(Document images with source code)
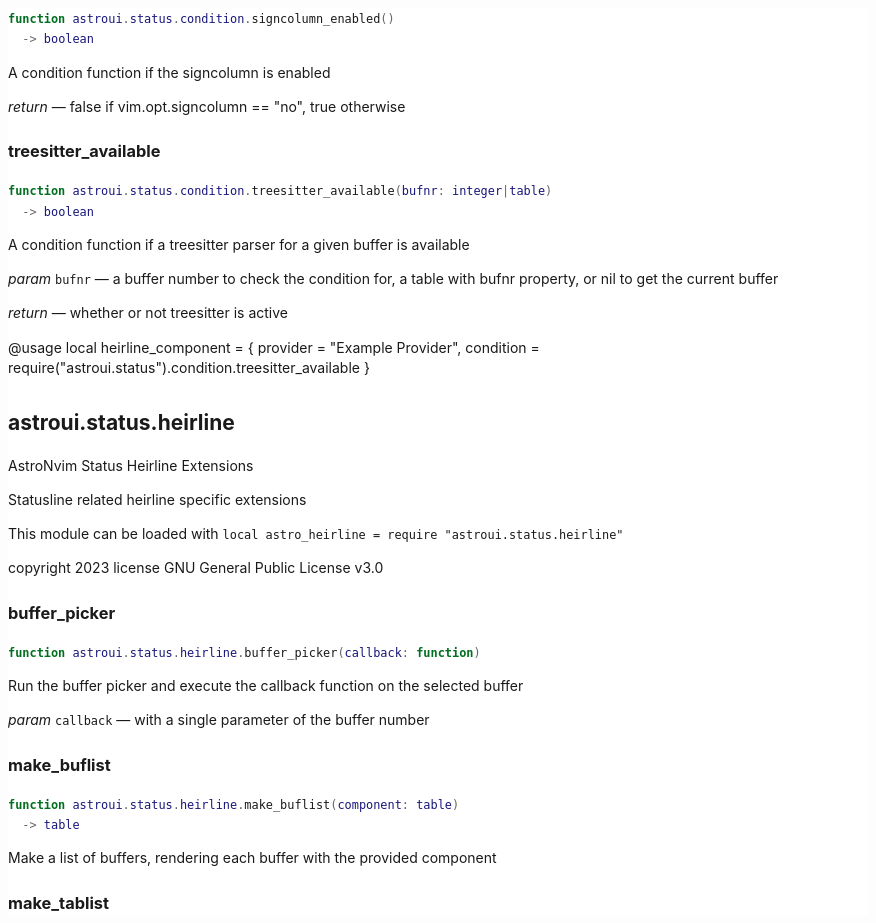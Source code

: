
 ```lua
function astroui.status.condition.signcolumn_enabled()
  -> boolean
```

 A condition function if the signcolumn is enabled

*return* — false if vim.opt.signcolumn == "no", true otherwise

### treesitter_available


```lua
function astroui.status.condition.treesitter_available(bufnr: integer|table)
  -> boolean
```

 A condition function if a treesitter parser for a given buffer is available

*param* `bufnr` — a buffer number to check the condition for, a table with bufnr property, or nil to get the current buffer

*return* — whether or not treesitter is active

 @usage local heirline_component = { provider = "Example Provider", condition = require("astroui.status").condition.treesitter_available }


## astroui.status.heirline

AstroNvim Status Heirline Extensions

Statusline related heirline specific extensions

This module can be loaded with `local astro_heirline = require "astroui.status.heirline"`

copyright 2023
license GNU General Public License v3.0

### buffer_picker


```lua
function astroui.status.heirline.buffer_picker(callback: function)
```

 Run the buffer picker and execute the callback function on the selected buffer

*param* `callback` — with a single parameter of the buffer number

### make_buflist


```lua
function astroui.status.heirline.make_buflist(component: table)
  -> table
```

 Make a list of buffers, rendering each buffer with the provided component

### make_tablist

--- Your goal ---
Among the entries above, find every line holding "number" and copy it.

--- Exercise solution ---
*param* `bufnr` — a buffer number to check the condition for, a table with bufnr property, or nil to get the current buffer
*param* `callback` — with a single parameter of the buffer number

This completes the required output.